# TASK REQUIREMENTS
Transcribe each line of the material as it is, and drop any picture.

# INFORMATION SUPPLIED
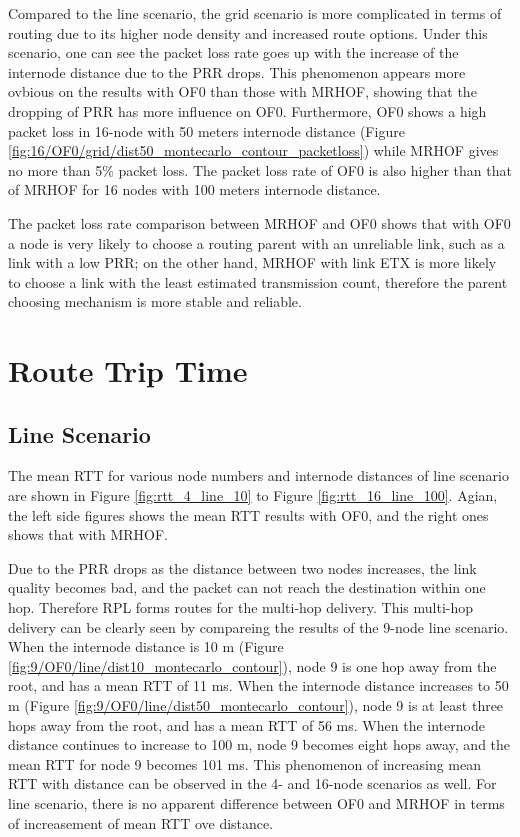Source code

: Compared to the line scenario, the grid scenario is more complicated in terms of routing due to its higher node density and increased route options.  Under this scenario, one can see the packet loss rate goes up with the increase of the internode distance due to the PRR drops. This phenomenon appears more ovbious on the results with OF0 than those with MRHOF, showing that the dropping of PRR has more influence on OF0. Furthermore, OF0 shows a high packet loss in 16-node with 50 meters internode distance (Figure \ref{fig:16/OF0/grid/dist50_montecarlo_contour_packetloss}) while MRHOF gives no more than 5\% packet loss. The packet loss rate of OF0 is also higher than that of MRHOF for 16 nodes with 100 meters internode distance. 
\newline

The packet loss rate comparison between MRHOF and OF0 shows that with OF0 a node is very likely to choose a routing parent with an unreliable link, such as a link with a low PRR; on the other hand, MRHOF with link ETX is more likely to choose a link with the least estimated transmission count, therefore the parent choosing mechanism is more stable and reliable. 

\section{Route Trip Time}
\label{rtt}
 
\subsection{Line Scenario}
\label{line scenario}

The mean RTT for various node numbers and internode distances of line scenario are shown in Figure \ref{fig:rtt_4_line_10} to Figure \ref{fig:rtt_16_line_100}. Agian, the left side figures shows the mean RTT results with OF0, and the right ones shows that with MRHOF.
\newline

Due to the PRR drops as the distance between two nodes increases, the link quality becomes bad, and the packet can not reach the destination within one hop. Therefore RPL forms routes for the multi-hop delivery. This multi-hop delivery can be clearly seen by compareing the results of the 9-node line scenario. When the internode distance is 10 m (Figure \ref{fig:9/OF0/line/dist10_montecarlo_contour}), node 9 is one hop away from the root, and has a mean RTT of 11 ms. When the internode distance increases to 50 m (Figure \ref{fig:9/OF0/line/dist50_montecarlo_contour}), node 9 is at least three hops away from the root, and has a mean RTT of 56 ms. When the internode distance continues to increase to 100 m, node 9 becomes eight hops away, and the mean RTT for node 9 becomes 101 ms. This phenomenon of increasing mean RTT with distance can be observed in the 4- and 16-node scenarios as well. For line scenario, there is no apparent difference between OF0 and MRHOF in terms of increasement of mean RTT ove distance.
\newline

# ANSWER TO THIS PROBLEM
Source code

: Compared to the line scenario, the grid scenario is more complicated in terms of routing due to its higher node density and increased route options.  Under this scenario, one can see the packet loss rate goes up with the increase of the internode distance due to the PRR drops. This phenomenon appears more ovbious on the results with OF0 than those with MRHOF, showing that the dropping of PRR has more influence on OF0. Furthermore, OF0 shows a high packet loss in 16-node with 50 meters internode distance (Figure \ref{fig:16/OF0/grid/dist50_montecarlo_contour_packetloss}) while MRHOF gives no more than 5\% packet loss. The packet loss rate of OF0 is also higher than that of MRHOF for 16 nodes with 100 meters internode distance. 
\newline

The packet loss rate comparison between MRHOF and OF0 shows that with OF0 a node is very likely to choose a routing parent with an unreliable link, such as a link with a low PRR; on the other hand, MRHOF with link ETX is more likely to choose a link with the least estimated transmission count, therefore the parent choosing mechanism is more stable and reliable. 

\section{Route Trip Time}
\label{rtt}
 
\subsection{Line Scenario}
\label{line scenario}

The mean RTT for various node numbers and internode distances of line scenario are shown in Figure \ref{fig:rtt_4_line_10} to Figure \ref{fig:rtt_16_line_100}. Agian, the left side figures shows the mean RTT results with OF0, and the right ones shows that with MRHOF.
\newline

Due to the PRR drops as the distance between two nodes increases, the link quality becomes bad, and the packet can not reach the destination within one hop. Therefore RPL forms routes for the multi-hop delivery. This multi-hop delivery can be clearly seen by compareing the results of the 9-node line scenario. When the internode distance is 10 m (Figure \ref{fig:9/OF0/line/dist10_montecarlo_contour}), node 9 is one hop away from the root, and has a mean RTT of 11 ms. When the internode distance increases to 50 m (Figure \ref{fig:9/OF0/line/dist50_montecarlo_contour}), node 9 is at least three hops away from the root, and has a mean RTT of 56 ms. When the internode distance continues to increase to 100 m, node 9 becomes eight hops away, and the mean RTT for node 9 becomes 101 ms. This phenomenon of increasing mean RTT with distance can be observed in the 4- and 16-node scenarios as well. For line scenario, there is no apparent difference between OF0 and MRHOF in terms of increasement of mean RTT ove distance.
\newline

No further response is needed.